• [Task description]:
Show the lines below where "nodejs" occurs.

• [Data under study]:
- - -

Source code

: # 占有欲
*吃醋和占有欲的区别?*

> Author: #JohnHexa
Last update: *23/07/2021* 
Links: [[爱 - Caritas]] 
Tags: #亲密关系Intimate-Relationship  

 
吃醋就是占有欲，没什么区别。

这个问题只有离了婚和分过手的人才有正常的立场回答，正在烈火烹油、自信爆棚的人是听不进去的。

- - -

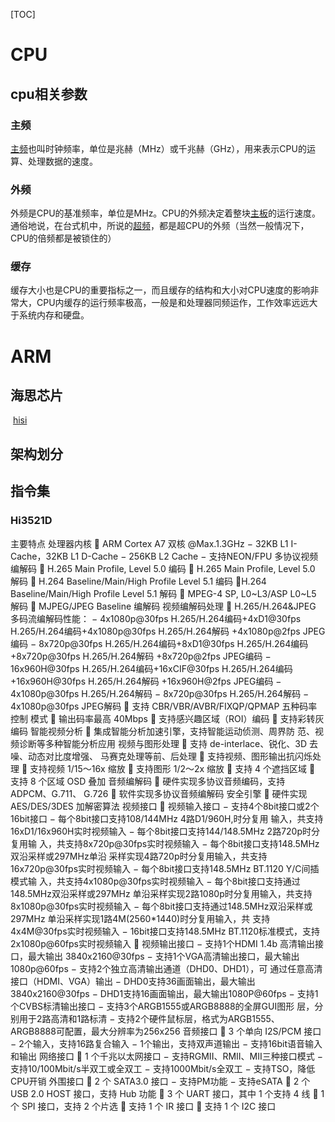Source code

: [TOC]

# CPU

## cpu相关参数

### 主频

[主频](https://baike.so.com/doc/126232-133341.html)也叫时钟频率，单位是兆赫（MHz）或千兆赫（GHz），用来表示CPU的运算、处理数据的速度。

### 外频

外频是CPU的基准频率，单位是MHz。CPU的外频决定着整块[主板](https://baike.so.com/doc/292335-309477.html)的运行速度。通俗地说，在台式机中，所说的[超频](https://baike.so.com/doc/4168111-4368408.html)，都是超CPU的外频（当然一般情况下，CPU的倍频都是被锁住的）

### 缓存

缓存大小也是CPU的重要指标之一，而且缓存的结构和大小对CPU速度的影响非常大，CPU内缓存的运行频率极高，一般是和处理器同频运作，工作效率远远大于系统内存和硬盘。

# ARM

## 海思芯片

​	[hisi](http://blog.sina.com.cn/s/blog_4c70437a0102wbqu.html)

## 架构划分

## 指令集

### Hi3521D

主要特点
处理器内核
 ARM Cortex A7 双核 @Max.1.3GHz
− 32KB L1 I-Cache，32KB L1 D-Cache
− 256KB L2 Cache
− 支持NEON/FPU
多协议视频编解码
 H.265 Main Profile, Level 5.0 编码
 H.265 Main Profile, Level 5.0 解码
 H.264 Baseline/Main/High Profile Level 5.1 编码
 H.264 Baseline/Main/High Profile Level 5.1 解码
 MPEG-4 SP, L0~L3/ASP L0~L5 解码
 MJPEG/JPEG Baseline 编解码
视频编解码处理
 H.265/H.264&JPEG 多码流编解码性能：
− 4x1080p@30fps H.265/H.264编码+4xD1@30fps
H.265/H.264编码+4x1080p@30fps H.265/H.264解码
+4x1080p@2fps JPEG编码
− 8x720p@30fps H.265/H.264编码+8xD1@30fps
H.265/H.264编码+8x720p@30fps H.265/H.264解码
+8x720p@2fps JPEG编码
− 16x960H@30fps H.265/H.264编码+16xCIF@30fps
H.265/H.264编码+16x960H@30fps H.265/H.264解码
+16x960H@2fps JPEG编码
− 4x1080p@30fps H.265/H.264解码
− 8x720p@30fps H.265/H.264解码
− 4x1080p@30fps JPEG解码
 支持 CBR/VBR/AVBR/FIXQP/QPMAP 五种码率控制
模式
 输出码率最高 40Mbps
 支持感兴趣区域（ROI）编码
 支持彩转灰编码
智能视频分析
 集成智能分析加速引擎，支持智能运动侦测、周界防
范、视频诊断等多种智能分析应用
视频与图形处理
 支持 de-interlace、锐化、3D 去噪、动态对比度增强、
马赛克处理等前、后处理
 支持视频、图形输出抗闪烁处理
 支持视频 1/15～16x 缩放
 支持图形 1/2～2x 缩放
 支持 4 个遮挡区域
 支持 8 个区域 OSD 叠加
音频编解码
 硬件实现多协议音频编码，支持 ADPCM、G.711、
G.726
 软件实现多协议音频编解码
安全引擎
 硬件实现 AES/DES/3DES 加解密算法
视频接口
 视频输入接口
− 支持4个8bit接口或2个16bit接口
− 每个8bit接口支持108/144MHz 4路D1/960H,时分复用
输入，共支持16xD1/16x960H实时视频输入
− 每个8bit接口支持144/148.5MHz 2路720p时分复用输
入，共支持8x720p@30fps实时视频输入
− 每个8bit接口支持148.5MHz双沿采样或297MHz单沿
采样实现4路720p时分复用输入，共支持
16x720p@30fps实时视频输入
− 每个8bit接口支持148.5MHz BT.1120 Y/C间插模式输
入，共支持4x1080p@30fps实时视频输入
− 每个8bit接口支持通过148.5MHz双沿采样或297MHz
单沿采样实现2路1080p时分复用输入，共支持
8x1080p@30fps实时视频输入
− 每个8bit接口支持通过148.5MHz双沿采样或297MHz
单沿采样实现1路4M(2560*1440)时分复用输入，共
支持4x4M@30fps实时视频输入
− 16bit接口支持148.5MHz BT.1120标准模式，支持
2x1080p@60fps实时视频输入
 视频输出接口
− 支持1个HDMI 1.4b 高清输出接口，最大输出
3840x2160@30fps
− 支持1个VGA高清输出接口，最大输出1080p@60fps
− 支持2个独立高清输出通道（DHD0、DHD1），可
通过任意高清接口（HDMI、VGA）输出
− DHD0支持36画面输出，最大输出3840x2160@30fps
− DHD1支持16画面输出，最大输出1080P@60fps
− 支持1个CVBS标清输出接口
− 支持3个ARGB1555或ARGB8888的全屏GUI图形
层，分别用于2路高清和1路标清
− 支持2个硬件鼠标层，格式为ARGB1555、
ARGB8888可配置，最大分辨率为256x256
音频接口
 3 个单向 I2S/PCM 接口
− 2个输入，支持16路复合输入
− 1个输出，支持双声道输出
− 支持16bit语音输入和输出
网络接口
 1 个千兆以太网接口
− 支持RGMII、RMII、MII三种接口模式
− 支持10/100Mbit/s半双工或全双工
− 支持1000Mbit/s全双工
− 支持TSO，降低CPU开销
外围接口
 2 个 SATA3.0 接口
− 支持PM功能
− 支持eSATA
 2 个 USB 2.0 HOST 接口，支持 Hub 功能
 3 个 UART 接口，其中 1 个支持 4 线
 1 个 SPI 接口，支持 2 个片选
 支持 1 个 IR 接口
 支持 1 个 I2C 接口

- - -

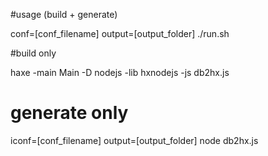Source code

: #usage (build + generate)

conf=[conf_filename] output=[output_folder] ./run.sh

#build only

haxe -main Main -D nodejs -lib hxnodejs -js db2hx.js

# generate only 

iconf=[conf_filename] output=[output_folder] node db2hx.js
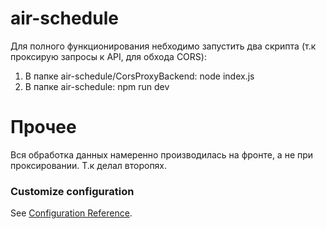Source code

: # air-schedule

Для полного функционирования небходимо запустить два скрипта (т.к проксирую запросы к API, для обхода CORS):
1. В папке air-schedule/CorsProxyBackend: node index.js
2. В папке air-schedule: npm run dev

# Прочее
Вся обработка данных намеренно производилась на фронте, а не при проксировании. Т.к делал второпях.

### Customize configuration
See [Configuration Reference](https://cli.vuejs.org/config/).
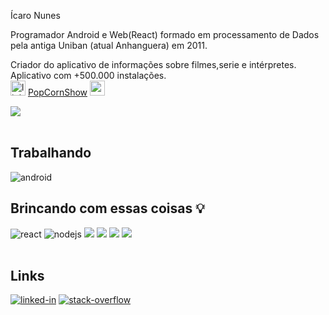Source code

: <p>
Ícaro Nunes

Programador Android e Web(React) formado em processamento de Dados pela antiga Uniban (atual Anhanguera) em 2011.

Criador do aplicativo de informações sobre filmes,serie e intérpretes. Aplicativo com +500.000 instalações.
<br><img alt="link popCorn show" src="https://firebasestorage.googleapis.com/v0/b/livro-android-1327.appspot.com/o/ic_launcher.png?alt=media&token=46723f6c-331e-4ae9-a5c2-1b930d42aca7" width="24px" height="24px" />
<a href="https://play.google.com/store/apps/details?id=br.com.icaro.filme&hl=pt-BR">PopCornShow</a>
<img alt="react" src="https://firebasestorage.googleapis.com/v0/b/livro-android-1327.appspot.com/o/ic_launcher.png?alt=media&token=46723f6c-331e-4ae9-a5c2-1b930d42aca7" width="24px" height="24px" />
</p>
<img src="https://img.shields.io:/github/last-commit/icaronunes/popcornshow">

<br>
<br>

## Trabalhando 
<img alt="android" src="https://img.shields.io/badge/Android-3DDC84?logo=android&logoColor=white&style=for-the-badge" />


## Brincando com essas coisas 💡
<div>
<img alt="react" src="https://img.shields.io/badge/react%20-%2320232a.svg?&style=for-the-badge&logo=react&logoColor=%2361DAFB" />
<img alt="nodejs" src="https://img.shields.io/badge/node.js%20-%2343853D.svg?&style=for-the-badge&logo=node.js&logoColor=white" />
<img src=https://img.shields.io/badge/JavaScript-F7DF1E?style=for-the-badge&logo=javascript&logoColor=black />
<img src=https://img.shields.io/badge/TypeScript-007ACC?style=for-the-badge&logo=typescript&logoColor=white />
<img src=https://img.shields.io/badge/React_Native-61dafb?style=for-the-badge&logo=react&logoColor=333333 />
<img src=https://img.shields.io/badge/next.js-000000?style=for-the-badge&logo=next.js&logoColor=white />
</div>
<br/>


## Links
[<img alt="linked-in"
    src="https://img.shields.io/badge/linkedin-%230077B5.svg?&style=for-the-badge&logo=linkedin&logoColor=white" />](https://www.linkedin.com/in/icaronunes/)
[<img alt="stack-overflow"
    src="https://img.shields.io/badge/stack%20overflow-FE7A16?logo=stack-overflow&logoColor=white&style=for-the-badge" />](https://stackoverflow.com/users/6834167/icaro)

- - -

• [Answer to the problem]:
haxe -main Main -D nodejs -lib hxnodejs -js db2hx.js
<img alt="nodejs" src="https://img.shields.io/badge/node.js%20-%2343853D.svg?&style=for-the-badge&logo=node.js&logoColor=white" />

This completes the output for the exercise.